Work required → The result should be an exact copy of the lines from the one with "3. Installs requests library" through the last line of the data below, both included.

Data for processing →

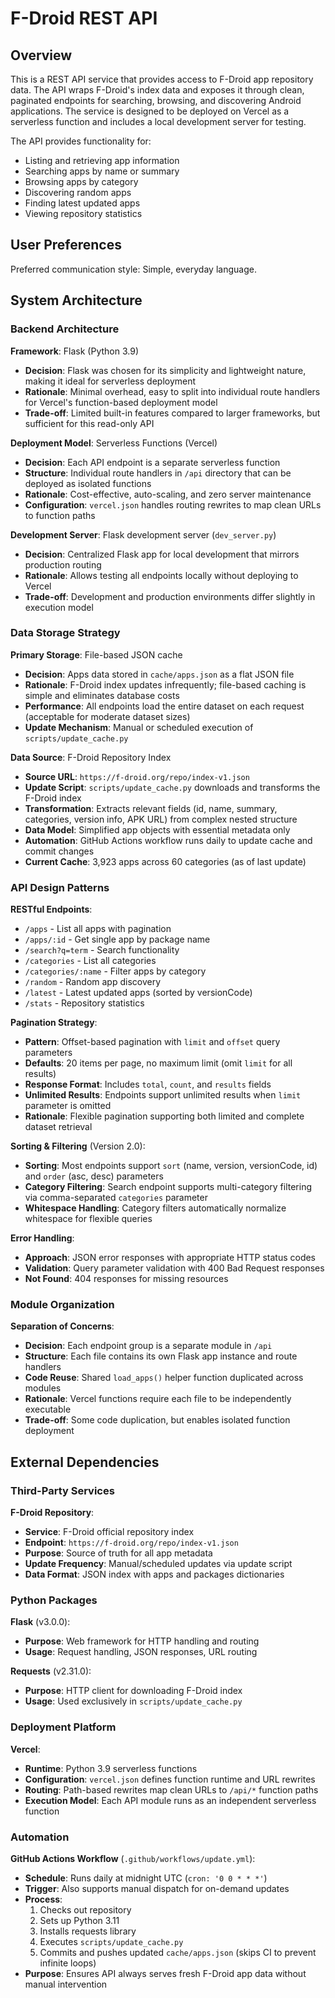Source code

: # F-Droid REST API

## Overview

This is a REST API service that provides access to F-Droid app repository data. The API wraps F-Droid's index data and exposes it through clean, paginated endpoints for searching, browsing, and discovering Android applications. The service is designed to be deployed on Vercel as a serverless function and includes a local development server for testing.

The API provides functionality for:
- Listing and retrieving app information
- Searching apps by name or summary
- Browsing apps by category
- Discovering random apps
- Finding latest updated apps
- Viewing repository statistics

## User Preferences

Preferred communication style: Simple, everyday language.

## System Architecture

### Backend Architecture

**Framework**: Flask (Python 3.9)
- **Decision**: Flask was chosen for its simplicity and lightweight nature, making it ideal for serverless deployment
- **Rationale**: Minimal overhead, easy to split into individual route handlers for Vercel's function-based deployment model
- **Trade-off**: Limited built-in features compared to larger frameworks, but sufficient for this read-only API

**Deployment Model**: Serverless Functions (Vercel)
- **Decision**: Each API endpoint is a separate serverless function
- **Structure**: Individual route handlers in `/api` directory that can be deployed as isolated functions
- **Rationale**: Cost-effective, auto-scaling, and zero server maintenance
- **Configuration**: `vercel.json` handles routing rewrites to map clean URLs to function paths

**Development Server**: Flask development server (`dev_server.py`)
- **Decision**: Centralized Flask app for local development that mirrors production routing
- **Rationale**: Allows testing all endpoints locally without deploying to Vercel
- **Trade-off**: Development and production environments differ slightly in execution model

### Data Storage Strategy

**Primary Storage**: File-based JSON cache
- **Decision**: Apps data stored in `cache/apps.json` as a flat JSON file
- **Rationale**: F-Droid index updates infrequently; file-based caching is simple and eliminates database costs
- **Performance**: All endpoints load the entire dataset on each request (acceptable for moderate dataset sizes)
- **Update Mechanism**: Manual or scheduled execution of `scripts/update_cache.py`

**Data Source**: F-Droid Repository Index
- **Source URL**: `https://f-droid.org/repo/index-v1.json`
- **Update Script**: `scripts/update_cache.py` downloads and transforms the F-Droid index
- **Transformation**: Extracts relevant fields (id, name, summary, categories, version info, APK URL) from complex nested structure
- **Data Model**: Simplified app objects with essential metadata only
- **Automation**: GitHub Actions workflow runs daily to update cache and commit changes
- **Current Cache**: 3,923 apps across 60 categories (as of last update)

### API Design Patterns

**RESTful Endpoints**:
- `/apps` - List all apps with pagination
- `/apps/:id` - Get single app by package name
- `/search?q=term` - Search functionality
- `/categories` - List all categories
- `/categories/:name` - Filter apps by category
- `/random` - Random app discovery
- `/latest` - Latest updated apps (sorted by versionCode)
- `/stats` - Repository statistics

**Pagination Strategy**:
- **Pattern**: Offset-based pagination with `limit` and `offset` query parameters
- **Defaults**: 20 items per page, no maximum limit (omit `limit` for all results)
- **Response Format**: Includes `total`, `count`, and `results` fields
- **Unlimited Results**: Endpoints support unlimited results when `limit` parameter is omitted
- **Rationale**: Flexible pagination supporting both limited and complete dataset retrieval

**Sorting & Filtering** (Version 2.0):
- **Sorting**: Most endpoints support `sort` (name, version, versionCode, id) and `order` (asc, desc) parameters
- **Category Filtering**: Search endpoint supports multi-category filtering via comma-separated `categories` parameter
- **Whitespace Handling**: Category filters automatically normalize whitespace for flexible queries

**Error Handling**:
- **Approach**: JSON error responses with appropriate HTTP status codes
- **Validation**: Query parameter validation with 400 Bad Request responses
- **Not Found**: 404 responses for missing resources

### Module Organization

**Separation of Concerns**:
- **Decision**: Each endpoint group is a separate module in `/api`
- **Structure**: Each file contains its own Flask app instance and route handlers
- **Code Reuse**: Shared `load_apps()` helper function duplicated across modules
- **Rationale**: Vercel functions require each file to be independently executable
- **Trade-off**: Some code duplication, but enables isolated function deployment

## External Dependencies

### Third-Party Services

**F-Droid Repository**:
- **Service**: F-Droid official repository index
- **Endpoint**: `https://f-droid.org/repo/index-v1.json`
- **Purpose**: Source of truth for all app metadata
- **Update Frequency**: Manual/scheduled updates via update script
- **Data Format**: JSON index with apps and packages dictionaries

### Python Packages

**Flask** (v3.0.0):
- **Purpose**: Web framework for HTTP handling and routing
- **Usage**: Request handling, JSON responses, URL routing

**Requests** (v2.31.0):
- **Purpose**: HTTP client for downloading F-Droid index
- **Usage**: Used exclusively in `scripts/update_cache.py`

### Deployment Platform

**Vercel**:
- **Runtime**: Python 3.9 serverless functions
- **Configuration**: `vercel.json` defines function runtime and URL rewrites
- **Routing**: Path-based rewrites map clean URLs to `/api/*` function paths
- **Execution Model**: Each API module runs as an independent serverless function

### Automation

**GitHub Actions Workflow** (`.github/workflows/update.yml`):
- **Schedule**: Runs daily at midnight UTC (`cron: '0 0 * * *'`)
- **Trigger**: Also supports manual dispatch for on-demand updates
- **Process**:
  1. Checks out repository
  2. Sets up Python 3.11
  3. Installs requests library
  4. Executes `scripts/update_cache.py`
  5. Commits and pushes updated `cache/apps.json` (skips CI to prevent infinite loops)
- **Purpose**: Ensures API always serves fresh F-Droid app data without manual intervention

Task solution →
  3. Installs requests library
  4. Executes `scripts/update_cache.py`
  5. Commits and pushes updated `cache/apps.json` (skips CI to prevent infinite loops)
- **Purpose**: Ensures API always serves fresh F-Droid app data without manual intervention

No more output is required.